Exercise prompt — The lines below that include "smallhttps" are to be found and copied.

################

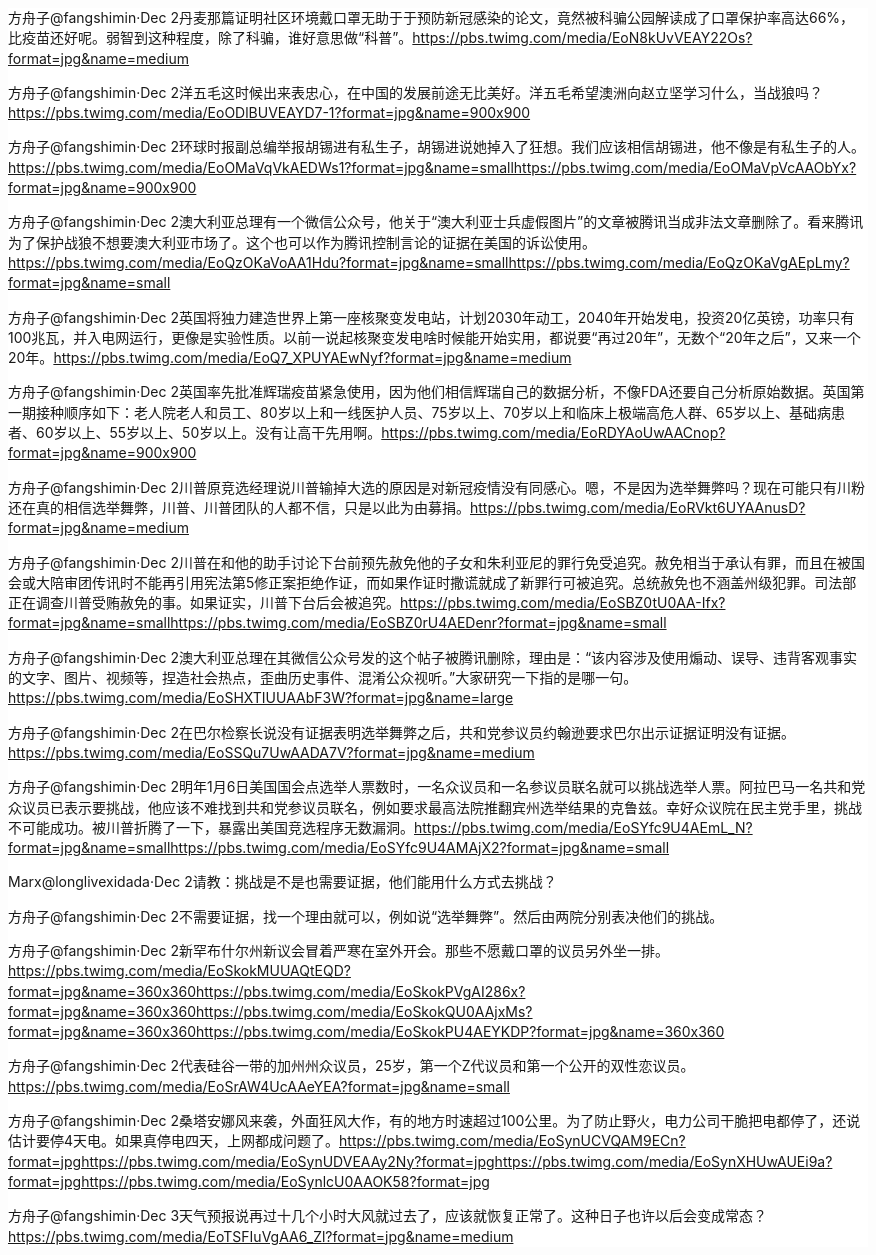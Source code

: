 方舟子@fangshimin·Dec 2丹麦那篇证明社区环境戴口罩无助于于预防新冠感染的论文，竟然被科骗公园解读成了口罩保护率高达66%，比疫苗还好呢。弱智到这种程度，除了科骗，谁好意思做“科普”。https://pbs.twimg.com/media/EoN8kUvVEAY22Os?format=jpg&name=medium

方舟子@fangshimin·Dec 2洋五毛这时候出来表忠心，在中国的发展前途无比美好。洋五毛希望澳洲向赵立坚学习什么，当战狼吗？https://pbs.twimg.com/media/EoODlBUVEAYD7-1?format=jpg&name=900x900

方舟子@fangshimin·Dec 2环球时报副总编举报胡锡进有私生子，胡锡进说她掉入了狂想。我们应该相信胡锡进，他不像是有私生子的人。https://pbs.twimg.com/media/EoOMaVqVkAEDWs1?format=jpg&name=smallhttps://pbs.twimg.com/media/EoOMaVpVcAAObYx?format=jpg&name=900x900

方舟子@fangshimin·Dec 2澳大利亚总理有一个微信公众号，他关于“澳大利亚士兵虚假图片”的文章被腾讯当成非法文章删除了。看来腾讯为了保护战狼不想要澳大利亚市场了。这个也可以作为腾讯控制言论的证据在美国的诉讼使用。https://pbs.twimg.com/media/EoQzOKaVoAA1Hdu?format=jpg&name=smallhttps://pbs.twimg.com/media/EoQzOKaVgAEpLmy?format=jpg&name=small

方舟子@fangshimin·Dec 2英国将独力建造世界上第一座核聚变发电站，计划2030年动工，2040年开始发电，投资20亿英镑，功率只有100兆瓦，并入电网运行，更像是实验性质。以前一说起核聚变发电啥时候能开始实用，都说要“再过20年”，无数个“20年之后”，又来一个20年。https://pbs.twimg.com/media/EoQ7_XPUYAEwNyf?format=jpg&name=medium

方舟子@fangshimin·Dec 2英国率先批准辉瑞疫苗紧急使用，因为他们相信辉瑞自己的数据分析，不像FDA还要自己分析原始数据。英国第一期接种顺序如下：老人院老人和员工、80岁以上和一线医护人员、75岁以上、70岁以上和临床上极端高危人群、65岁以上、基础病患者、60岁以上、55岁以上、50岁以上。没有让高干先用啊。https://pbs.twimg.com/media/EoRDYAoUwAACnop?format=jpg&name=900x900

方舟子@fangshimin·Dec 2川普原竞选经理说川普输掉大选的原因是对新冠疫情没有同感心。嗯，不是因为选举舞弊吗？现在可能只有川粉还在真的相信选举舞弊，川普、川普团队的人都不信，只是以此为由募捐。https://pbs.twimg.com/media/EoRVkt6UYAAnusD?format=jpg&name=medium

方舟子@fangshimin·Dec 2川普在和他的助手讨论下台前预先赦免他的子女和朱利亚尼的罪行免受追究。赦免相当于承认有罪，而且在被国会或大陪审团传讯时不能再引用宪法第5修正案拒绝作证，而如果作证时撒谎就成了新罪行可被追究。总统赦免也不涵盖州级犯罪。司法部正在调查川普受贿赦免的事。如果证实，川普下台后会被追究。https://pbs.twimg.com/media/EoSBZ0tU0AA-Ifx?format=jpg&name=smallhttps://pbs.twimg.com/media/EoSBZ0rU4AEDenr?format=jpg&name=small

方舟子@fangshimin·Dec 2澳大利亚总理在其微信公众号发的这个帖子被腾讯删除，理由是：“该内容涉及使用煽动、误导、违背客观事实的文字、图片、视频等，捏造社会热点，歪曲历史事件、混淆公众视听。”大家研究一下指的是哪一句。https://pbs.twimg.com/media/EoSHXTIUUAAbF3W?format=jpg&name=large

方舟子@fangshimin·Dec 2在巴尔检察长说没有证据表明选举舞弊之后，共和党参议员约翰逊要求巴尔出示证据证明没有证据。https://pbs.twimg.com/media/EoSSQu7UwAADA7V?format=jpg&name=medium

方舟子@fangshimin·Dec 2明年1月6日美国国会点选举人票数时，一名众议员和一名参议员联名就可以挑战选举人票。阿拉巴马一名共和党众议员已表示要挑战，他应该不难找到共和党参议员联名，例如要求最高法院推翻宾州选举结果的克鲁兹。幸好众议院在民主党手里，挑战不可能成功。被川普折腾了一下，暴露出美国竞选程序无数漏洞。https://pbs.twimg.com/media/EoSYfc9U4AEmL_N?format=jpg&name=smallhttps://pbs.twimg.com/media/EoSYfc9U4AMAjX2?format=jpg&name=small

Marx@longlivexidada·Dec 2请教：挑战是不是也需要证据，他们能用什么方式去挑战？

方舟子@fangshimin·Dec 2不需要证据，找一个理由就可以，例如说“选举舞弊”。然后由两院分别表决他们的挑战。

方舟子@fangshimin·Dec 2新罕布什尔州新议会冒着严寒在室外开会。那些不愿戴口罩的议员另外坐一排。https://pbs.twimg.com/media/EoSkokMUUAQtEQD?format=jpg&name=360x360https://pbs.twimg.com/media/EoSkokPVgAI286x?format=jpg&name=360x360https://pbs.twimg.com/media/EoSkokQU0AAjxMs?format=jpg&name=360x360https://pbs.twimg.com/media/EoSkokPU4AEYKDP?format=jpg&name=360x360

方舟子@fangshimin·Dec 2代表硅谷一带的加州州众议员，25岁，第一个Z代议员和第一个公开的双性恋议员。https://pbs.twimg.com/media/EoSrAW4UcAAeYEA?format=jpg&name=small

方舟子@fangshimin·Dec 2桑塔安娜风来袭，外面狂风大作，有的地方时速超过100公里。为了防止野火，电力公司干脆把电都停了，还说估计要停4天电。如果真停电四天，上网都成问题了。https://pbs.twimg.com/media/EoSynUCVQAM9ECn?format=jpghttps://pbs.twimg.com/media/EoSynUDVEAAy2Ny?format=jpghttps://pbs.twimg.com/media/EoSynXHUwAUEi9a?format=jpghttps://pbs.twimg.com/media/EoSynlcU0AAOK58?format=jpg

方舟子@fangshimin·Dec 3天气预报说再过十几个小时大风就过去了，应该就恢复正常了。这种日子也许以后会变成常态？https://pbs.twimg.com/media/EoTSFIuVgAA6_Zl?format=jpg&name=medium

################

Written answer —
方舟子@fangshimin·Dec 2环球时报副总编举报胡锡进有私生子，胡锡进说她掉入了狂想。我们应该相信胡锡进，他不像是有私生子的人。https://pbs.twimg.com/media/EoOMaVqVkAEDWs1?format=jpg&name=smallhttps://pbs.twimg.com/media/EoOMaVpVcAAObYx?format=jpg&name=900x900
方舟子@fangshimin·Dec 2澳大利亚总理有一个微信公众号，他关于“澳大利亚士兵虚假图片”的文章被腾讯当成非法文章删除了。看来腾讯为了保护战狼不想要澳大利亚市场了。这个也可以作为腾讯控制言论的证据在美国的诉讼使用。https://pbs.twimg.com/media/EoQzOKaVoAA1Hdu?format=jpg&name=smallhttps://pbs.twimg.com/media/EoQzOKaVgAEpLmy?format=jpg&name=small
方舟子@fangshimin·Dec 2川普在和他的助手讨论下台前预先赦免他的子女和朱利亚尼的罪行免受追究。赦免相当于承认有罪，而且在被国会或大陪审团传讯时不能再引用宪法第5修正案拒绝作证，而如果作证时撒谎就成了新罪行可被追究。总统赦免也不涵盖州级犯罪。司法部正在调查川普受贿赦免的事。如果证实，川普下台后会被追究。https://pbs.twimg.com/media/EoSBZ0tU0AA-Ifx?format=jpg&name=smallhttps://pbs.twimg.com/media/EoSBZ0rU4AEDenr?format=jpg&name=small
方舟子@fangshimin·Dec 2明年1月6日美国国会点选举人票数时，一名众议员和一名参议员联名就可以挑战选举人票。阿拉巴马一名共和党众议员已表示要挑战，他应该不难找到共和党参议员联名，例如要求最高法院推翻宾州选举结果的克鲁兹。幸好众议院在民主党手里，挑战不可能成功。被川普折腾了一下，暴露出美国竞选程序无数漏洞。https://pbs.twimg.com/media/EoSYfc9U4AEmL_N?format=jpg&name=smallhttps://pbs.twimg.com/media/EoSYfc9U4AMAjX2?format=jpg&name=small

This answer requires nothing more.